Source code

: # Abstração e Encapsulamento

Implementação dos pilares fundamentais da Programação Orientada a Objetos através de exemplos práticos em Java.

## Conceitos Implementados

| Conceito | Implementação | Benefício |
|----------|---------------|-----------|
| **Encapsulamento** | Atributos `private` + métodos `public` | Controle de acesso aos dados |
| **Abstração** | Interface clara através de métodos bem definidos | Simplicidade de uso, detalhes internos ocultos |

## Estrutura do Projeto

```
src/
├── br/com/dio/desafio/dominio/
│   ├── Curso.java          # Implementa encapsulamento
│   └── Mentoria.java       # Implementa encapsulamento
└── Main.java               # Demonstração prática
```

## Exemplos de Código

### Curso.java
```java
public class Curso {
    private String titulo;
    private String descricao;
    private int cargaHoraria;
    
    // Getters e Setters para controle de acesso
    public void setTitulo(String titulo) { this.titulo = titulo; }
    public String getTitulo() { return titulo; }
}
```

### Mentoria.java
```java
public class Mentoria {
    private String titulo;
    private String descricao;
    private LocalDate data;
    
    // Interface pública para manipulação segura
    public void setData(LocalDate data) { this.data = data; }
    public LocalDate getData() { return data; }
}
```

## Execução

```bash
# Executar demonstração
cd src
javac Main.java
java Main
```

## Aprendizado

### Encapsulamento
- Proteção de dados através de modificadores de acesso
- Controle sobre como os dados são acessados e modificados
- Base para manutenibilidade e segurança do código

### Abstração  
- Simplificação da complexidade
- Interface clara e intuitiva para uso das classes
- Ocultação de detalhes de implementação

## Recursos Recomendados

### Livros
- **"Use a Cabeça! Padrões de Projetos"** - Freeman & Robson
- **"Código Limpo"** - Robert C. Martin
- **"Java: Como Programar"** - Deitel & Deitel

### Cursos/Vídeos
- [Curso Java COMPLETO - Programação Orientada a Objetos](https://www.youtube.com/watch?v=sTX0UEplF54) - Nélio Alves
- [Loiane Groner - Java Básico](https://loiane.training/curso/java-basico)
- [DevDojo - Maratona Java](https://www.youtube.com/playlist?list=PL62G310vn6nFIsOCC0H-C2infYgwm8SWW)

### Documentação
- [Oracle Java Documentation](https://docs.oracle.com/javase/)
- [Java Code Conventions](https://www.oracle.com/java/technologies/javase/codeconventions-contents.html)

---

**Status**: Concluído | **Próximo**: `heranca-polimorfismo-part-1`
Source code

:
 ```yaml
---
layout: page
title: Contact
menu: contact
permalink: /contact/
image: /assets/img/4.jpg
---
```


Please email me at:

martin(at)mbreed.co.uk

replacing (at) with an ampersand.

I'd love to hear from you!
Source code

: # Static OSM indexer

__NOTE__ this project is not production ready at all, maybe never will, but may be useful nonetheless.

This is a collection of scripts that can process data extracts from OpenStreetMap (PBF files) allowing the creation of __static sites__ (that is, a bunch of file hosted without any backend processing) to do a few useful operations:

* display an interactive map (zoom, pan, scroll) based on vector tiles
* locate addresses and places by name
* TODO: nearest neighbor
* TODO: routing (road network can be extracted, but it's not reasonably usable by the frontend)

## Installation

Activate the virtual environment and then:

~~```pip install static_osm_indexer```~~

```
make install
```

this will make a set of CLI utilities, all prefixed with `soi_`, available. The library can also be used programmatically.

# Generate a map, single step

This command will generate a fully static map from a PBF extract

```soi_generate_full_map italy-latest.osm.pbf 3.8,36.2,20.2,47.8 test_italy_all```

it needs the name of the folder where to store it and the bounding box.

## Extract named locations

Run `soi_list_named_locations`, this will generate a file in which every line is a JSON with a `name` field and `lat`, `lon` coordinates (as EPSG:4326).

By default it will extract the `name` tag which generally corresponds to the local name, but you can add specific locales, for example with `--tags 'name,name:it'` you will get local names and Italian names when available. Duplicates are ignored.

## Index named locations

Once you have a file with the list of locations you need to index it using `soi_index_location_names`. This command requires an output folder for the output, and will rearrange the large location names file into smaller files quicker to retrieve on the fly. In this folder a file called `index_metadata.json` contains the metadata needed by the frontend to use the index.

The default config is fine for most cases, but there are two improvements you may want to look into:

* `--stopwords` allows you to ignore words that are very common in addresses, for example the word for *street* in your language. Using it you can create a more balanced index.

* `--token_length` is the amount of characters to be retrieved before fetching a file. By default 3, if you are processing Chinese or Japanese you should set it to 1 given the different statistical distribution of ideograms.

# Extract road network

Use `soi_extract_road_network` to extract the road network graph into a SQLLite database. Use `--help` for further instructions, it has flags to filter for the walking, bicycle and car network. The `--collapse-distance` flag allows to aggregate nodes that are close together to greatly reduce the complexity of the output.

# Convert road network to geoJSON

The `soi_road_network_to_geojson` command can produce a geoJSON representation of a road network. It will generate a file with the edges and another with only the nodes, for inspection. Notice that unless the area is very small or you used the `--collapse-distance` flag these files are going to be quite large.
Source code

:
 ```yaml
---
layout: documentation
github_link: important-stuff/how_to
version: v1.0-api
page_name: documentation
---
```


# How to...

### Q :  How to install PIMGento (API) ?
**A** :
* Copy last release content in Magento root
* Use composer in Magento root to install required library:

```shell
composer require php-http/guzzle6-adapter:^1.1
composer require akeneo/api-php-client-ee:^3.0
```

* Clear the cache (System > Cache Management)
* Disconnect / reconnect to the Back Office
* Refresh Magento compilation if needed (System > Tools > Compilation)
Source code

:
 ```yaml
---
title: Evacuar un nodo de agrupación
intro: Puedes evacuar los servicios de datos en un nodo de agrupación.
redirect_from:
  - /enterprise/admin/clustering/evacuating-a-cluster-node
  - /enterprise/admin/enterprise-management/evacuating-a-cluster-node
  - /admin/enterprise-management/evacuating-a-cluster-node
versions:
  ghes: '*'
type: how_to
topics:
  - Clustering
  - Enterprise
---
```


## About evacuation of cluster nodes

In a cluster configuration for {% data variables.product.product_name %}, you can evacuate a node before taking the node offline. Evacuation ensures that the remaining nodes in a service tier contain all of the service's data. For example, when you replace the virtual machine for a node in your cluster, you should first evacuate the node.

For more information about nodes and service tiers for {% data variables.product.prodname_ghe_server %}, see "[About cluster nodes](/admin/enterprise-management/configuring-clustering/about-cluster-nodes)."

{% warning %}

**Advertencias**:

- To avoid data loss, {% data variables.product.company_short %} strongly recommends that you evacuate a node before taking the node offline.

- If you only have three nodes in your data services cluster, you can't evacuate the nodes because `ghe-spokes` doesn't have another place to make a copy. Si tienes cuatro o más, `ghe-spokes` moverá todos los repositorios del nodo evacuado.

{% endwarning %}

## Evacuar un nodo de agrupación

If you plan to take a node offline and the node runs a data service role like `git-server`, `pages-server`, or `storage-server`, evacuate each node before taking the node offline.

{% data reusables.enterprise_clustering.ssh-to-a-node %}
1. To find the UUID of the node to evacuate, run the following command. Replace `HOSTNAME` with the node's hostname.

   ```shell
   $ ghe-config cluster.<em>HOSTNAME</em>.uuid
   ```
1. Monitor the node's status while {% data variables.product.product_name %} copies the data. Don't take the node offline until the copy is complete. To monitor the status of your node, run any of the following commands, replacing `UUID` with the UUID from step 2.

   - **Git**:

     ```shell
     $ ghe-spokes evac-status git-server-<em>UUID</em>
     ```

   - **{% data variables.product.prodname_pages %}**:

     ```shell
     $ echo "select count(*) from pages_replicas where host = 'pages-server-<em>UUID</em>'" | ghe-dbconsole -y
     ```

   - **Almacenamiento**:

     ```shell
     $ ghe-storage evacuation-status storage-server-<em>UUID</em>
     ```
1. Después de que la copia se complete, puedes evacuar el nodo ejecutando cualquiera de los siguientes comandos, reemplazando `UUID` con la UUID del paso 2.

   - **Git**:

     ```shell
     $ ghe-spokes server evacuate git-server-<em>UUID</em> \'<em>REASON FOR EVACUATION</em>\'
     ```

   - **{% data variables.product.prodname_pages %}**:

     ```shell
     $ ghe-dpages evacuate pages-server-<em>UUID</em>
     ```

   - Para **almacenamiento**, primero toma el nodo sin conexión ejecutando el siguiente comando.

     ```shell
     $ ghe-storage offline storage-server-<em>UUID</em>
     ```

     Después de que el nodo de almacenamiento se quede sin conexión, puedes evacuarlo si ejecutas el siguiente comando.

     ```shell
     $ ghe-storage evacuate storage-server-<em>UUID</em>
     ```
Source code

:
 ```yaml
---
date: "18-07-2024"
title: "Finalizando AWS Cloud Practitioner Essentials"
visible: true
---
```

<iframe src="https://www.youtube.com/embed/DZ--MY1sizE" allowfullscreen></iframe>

→ **Action item**
For this exercise, gather every line of the data that contains the word "evacuating".

→ **Answer for the task**
  - /enterprise/admin/clustering/evacuating-a-cluster-node
  - /enterprise/admin/enterprise-management/evacuating-a-cluster-node
  - /admin/enterprise-management/evacuating-a-cluster-node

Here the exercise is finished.